◆ **Working data**:
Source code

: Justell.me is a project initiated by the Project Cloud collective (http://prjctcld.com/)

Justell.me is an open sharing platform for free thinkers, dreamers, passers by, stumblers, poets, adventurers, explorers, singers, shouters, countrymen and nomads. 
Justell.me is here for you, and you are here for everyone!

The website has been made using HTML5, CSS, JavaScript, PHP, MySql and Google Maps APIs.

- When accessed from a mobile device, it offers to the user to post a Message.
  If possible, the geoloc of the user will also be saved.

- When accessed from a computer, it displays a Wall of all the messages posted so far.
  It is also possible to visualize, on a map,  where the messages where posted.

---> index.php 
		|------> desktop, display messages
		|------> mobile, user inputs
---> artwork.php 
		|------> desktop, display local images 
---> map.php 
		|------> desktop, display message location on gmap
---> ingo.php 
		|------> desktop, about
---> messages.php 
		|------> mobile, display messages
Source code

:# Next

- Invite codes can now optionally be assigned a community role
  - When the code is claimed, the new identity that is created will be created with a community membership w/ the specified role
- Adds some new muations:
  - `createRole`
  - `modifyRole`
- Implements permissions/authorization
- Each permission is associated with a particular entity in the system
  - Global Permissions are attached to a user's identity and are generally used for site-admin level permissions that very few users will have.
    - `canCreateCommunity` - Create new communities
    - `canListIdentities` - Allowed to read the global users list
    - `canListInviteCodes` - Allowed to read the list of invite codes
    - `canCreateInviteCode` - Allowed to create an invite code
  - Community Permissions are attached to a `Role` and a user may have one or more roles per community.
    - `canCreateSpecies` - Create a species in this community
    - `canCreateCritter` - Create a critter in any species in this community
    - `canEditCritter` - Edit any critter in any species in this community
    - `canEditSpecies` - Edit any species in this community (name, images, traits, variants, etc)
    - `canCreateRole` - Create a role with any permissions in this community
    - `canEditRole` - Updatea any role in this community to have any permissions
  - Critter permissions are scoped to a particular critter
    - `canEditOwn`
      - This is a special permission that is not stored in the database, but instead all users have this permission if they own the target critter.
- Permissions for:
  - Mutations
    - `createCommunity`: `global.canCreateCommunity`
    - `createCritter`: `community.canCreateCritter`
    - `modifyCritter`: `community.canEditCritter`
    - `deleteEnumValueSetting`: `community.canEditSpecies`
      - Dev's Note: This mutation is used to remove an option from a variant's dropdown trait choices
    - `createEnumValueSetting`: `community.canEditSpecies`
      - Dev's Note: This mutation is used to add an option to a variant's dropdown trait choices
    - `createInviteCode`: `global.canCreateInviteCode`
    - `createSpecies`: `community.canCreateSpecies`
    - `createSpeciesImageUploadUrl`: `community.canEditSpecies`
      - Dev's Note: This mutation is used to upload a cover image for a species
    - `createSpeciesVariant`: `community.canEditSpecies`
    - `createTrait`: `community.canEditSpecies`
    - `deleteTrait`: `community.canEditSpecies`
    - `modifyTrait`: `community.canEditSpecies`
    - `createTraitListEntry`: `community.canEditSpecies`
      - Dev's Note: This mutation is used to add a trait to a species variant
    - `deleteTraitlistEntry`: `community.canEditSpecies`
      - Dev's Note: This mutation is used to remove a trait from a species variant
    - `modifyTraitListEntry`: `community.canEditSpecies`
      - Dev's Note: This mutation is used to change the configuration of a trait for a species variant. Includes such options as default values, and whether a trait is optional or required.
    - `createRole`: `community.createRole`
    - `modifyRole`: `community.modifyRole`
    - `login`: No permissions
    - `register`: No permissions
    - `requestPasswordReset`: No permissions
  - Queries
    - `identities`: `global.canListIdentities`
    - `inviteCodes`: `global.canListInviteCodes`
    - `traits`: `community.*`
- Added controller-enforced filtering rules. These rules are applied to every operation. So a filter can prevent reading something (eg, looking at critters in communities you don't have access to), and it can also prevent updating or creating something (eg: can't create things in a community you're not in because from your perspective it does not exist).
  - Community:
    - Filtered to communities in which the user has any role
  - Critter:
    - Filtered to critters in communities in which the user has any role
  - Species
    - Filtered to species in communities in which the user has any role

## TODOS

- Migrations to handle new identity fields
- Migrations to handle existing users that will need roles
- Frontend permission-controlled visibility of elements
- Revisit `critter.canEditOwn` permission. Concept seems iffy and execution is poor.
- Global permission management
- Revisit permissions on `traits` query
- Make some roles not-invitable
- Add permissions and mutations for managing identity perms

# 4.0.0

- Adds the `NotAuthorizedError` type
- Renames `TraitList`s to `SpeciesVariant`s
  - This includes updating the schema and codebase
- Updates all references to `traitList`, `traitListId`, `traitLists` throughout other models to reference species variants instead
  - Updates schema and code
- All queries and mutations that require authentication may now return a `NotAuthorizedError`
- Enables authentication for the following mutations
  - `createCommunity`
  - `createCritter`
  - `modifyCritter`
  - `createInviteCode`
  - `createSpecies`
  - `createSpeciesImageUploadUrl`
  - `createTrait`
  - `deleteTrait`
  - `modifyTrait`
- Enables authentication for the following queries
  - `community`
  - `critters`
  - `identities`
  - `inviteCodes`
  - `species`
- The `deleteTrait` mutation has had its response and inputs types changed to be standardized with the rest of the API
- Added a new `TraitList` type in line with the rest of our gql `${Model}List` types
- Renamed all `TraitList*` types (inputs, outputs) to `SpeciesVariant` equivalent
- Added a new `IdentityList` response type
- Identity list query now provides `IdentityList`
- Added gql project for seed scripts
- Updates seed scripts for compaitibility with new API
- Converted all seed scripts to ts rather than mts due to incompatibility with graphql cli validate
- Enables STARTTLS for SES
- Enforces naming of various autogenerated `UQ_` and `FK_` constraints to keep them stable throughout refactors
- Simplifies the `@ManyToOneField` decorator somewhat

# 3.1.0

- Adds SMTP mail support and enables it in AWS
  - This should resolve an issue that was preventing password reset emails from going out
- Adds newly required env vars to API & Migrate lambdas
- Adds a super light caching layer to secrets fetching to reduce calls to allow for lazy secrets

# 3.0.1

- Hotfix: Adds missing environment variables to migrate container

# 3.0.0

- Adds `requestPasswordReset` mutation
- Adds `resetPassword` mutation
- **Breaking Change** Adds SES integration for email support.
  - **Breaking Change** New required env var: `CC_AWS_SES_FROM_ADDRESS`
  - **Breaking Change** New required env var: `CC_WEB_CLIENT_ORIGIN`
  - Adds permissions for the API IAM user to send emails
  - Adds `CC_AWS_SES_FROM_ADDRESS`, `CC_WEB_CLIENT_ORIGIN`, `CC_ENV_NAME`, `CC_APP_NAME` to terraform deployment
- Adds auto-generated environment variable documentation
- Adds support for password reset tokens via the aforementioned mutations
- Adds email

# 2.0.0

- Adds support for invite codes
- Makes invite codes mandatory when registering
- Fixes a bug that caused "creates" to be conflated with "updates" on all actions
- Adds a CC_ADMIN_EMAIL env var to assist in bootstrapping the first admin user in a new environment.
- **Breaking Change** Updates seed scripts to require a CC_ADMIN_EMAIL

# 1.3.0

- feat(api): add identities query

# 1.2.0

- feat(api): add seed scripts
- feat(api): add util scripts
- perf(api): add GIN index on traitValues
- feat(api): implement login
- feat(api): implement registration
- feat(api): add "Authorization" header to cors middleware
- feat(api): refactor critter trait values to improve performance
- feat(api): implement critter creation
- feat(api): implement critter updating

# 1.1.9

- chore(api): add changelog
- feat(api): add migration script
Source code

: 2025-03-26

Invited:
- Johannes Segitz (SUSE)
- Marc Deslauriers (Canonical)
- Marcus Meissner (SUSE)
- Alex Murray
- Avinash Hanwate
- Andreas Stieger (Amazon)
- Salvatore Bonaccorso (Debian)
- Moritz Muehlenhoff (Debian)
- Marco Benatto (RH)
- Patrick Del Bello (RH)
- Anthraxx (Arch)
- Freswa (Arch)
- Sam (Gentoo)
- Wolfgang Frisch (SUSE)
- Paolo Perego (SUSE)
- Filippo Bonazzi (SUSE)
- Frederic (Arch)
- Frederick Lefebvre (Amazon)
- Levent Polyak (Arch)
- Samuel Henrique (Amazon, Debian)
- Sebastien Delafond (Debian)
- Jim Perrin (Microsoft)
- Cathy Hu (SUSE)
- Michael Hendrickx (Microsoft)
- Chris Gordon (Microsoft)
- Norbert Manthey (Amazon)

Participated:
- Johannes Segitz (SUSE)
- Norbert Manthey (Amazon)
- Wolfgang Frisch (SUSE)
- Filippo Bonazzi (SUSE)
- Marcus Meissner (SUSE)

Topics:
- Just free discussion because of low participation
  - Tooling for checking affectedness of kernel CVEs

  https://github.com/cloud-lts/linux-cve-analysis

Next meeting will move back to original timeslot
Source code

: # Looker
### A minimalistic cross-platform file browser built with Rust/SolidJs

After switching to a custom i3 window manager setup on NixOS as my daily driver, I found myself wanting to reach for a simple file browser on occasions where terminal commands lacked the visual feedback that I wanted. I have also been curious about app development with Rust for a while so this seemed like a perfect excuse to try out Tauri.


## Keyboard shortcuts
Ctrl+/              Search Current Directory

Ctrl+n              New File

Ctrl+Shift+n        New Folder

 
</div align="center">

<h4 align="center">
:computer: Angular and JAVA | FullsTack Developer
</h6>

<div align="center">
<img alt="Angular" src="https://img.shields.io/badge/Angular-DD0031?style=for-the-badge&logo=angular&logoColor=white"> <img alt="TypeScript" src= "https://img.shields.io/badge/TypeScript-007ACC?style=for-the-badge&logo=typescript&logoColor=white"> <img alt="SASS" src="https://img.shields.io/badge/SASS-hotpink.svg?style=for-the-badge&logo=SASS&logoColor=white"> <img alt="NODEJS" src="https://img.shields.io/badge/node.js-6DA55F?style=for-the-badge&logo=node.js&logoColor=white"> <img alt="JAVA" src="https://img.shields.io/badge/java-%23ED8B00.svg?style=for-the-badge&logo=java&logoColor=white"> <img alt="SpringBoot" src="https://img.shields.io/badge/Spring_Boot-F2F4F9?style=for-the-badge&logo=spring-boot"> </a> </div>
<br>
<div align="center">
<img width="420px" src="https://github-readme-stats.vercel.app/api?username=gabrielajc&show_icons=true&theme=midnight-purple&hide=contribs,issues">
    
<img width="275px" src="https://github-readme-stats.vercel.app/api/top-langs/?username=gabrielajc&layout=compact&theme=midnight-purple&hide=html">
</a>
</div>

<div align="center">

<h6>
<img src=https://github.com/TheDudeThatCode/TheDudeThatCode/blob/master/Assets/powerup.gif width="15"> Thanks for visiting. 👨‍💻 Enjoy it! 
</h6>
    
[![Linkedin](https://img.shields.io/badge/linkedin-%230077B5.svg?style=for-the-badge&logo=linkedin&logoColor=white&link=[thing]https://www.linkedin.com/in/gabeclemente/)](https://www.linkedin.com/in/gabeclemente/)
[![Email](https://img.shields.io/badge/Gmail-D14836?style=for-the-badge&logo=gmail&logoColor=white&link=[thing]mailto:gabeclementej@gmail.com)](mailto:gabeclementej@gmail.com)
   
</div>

◆ **Work request**: Scan the material above for the string "emails", and copy every line where it is found.

◆ **Exercise response**:
  - This should resolve an issue that was preventing password reset emails from going out
  - Adds permissions for the API IAM user to send emails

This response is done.